Following the Annexation of Texas to the United States, Sam Houston shuttled back and forth to Washington, D.C. as the state's U.S. senator for 13 years, while Margaret remained in Texas raising their children. When he was elected the state's governor, Margaret became First Lady of the state of Texas and was pregnant with their last child. Her brief tenure came on the cusp of the Civil War, at a time when the state was torn apart over the debate of whether or not to secede from the United States, while her husband worked in vain to defeat the Texas Ordinance of Secession. There was an attempt on his life, and angry mobs gathered in the streets near the governor's mansion.

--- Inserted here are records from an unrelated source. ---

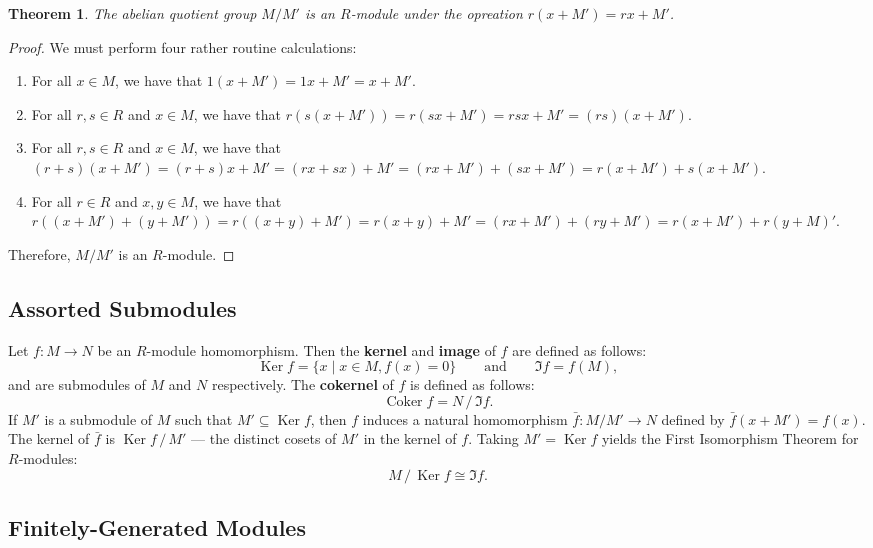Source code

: \documentclass[11pt]{article}
\newtheorem{theorem}{Theorem}
\newcommand{\Ker}{\operatorname{Ker}}
\newcommand{\Coker}{\operatorname{Coker}}
\begin{document}
\begin{adjustwidth}{1cm}{}
	\begin{theorem}
		The abelian quotient group $M / M'$ is an $R$-module under the opreation $r(x + M') = rx + M'$.
	\end{theorem}
	\begin{proof}
		We must perform four rather routine calculations:
		\begin{enumerate}
			\item For all $x \in M$, we have that $1(x + M') = 1x + M' = x + M'$.
			\item For all $r, s \in R$ and $x \in M$, we have that $r(s(x + M')) = r(sx + M') = rsx + M' = (rs)(x + M')$.
			\item For all $r, s \in R$ and $x \in M$, we have that $(r + s)(x + M') = (r + s)x + M' = (rx + sx) + M' = (rx + M') + (sx + M') = r(x + M') + s(x + M')$.
			\item For all $r \in R$ and $x, y \in M$, we have that $r((x + M') + (y + M')) = r((x + y) + M') = r(x + y) + M' = (rx + M') + (ry + M') = r(x + M') + r(y + M)'$.
		\end{enumerate}
		Therefore, $M / M'$ is an $R$-module.
	\end{proof}
\end{adjustwidth}


\subsection{Assorted Submodules}

Let $f : M \to N$ be an $R$-module homomorphism. Then the \textbf{kernel} and \textbf{image} of $f$ are defined as follows:
\[
	\Ker f = \{ x \mid x \in M, f(x) = 0 \} \qquad \text{and} \qquad \Im f = f(M),
\]
and are submodules of $M$ and $N$ respectively. The \textbf{cokernel} of $f$ is defined as follows:
\[
	\Coker f = N \,/\, \Im f.
\]
If $M'$ is a submodule of $M$ such that $M' \subseteq \Ker f$, then $f$ induces a natural homomorphism $\bar{f} : M / M' \to N$ defined by $\bar{f}(x + M') = f(x)$. The kernel of $\bar{f}$ is $\Ker f \,/\, M'$ --- the distinct cosets of $M'$ in the kernel of $f$. Taking $M' = \Ker f$ yields the First Isomorphism Theorem for $R$-modules:
\[
	M \,/\, \Ker f \cong \Im f.
\]

\newpage


\subsection{Finitely-Generated Modules}
\end{document}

With no government protection provided, she lived in fear for her family's safety.
Her husband was removed from office by the Texas Secession Convention for refusing to swear loyalty to the Confederacy. Margaret became a wartime mother, whose eldest son joined the Confederate Army and was taken prisoner at the Battle of Shiloh. Her husband died before the end of the war. In her few remaining years, she became the keeper of the Sam Houston legacy and opened his records to a trusted biographer. When she died of yellow fever four and a half years later, Margaret could not be buried with her husband in a public cemetery in Huntsville for fear of contamination, and was instead interred next to her mother on private property.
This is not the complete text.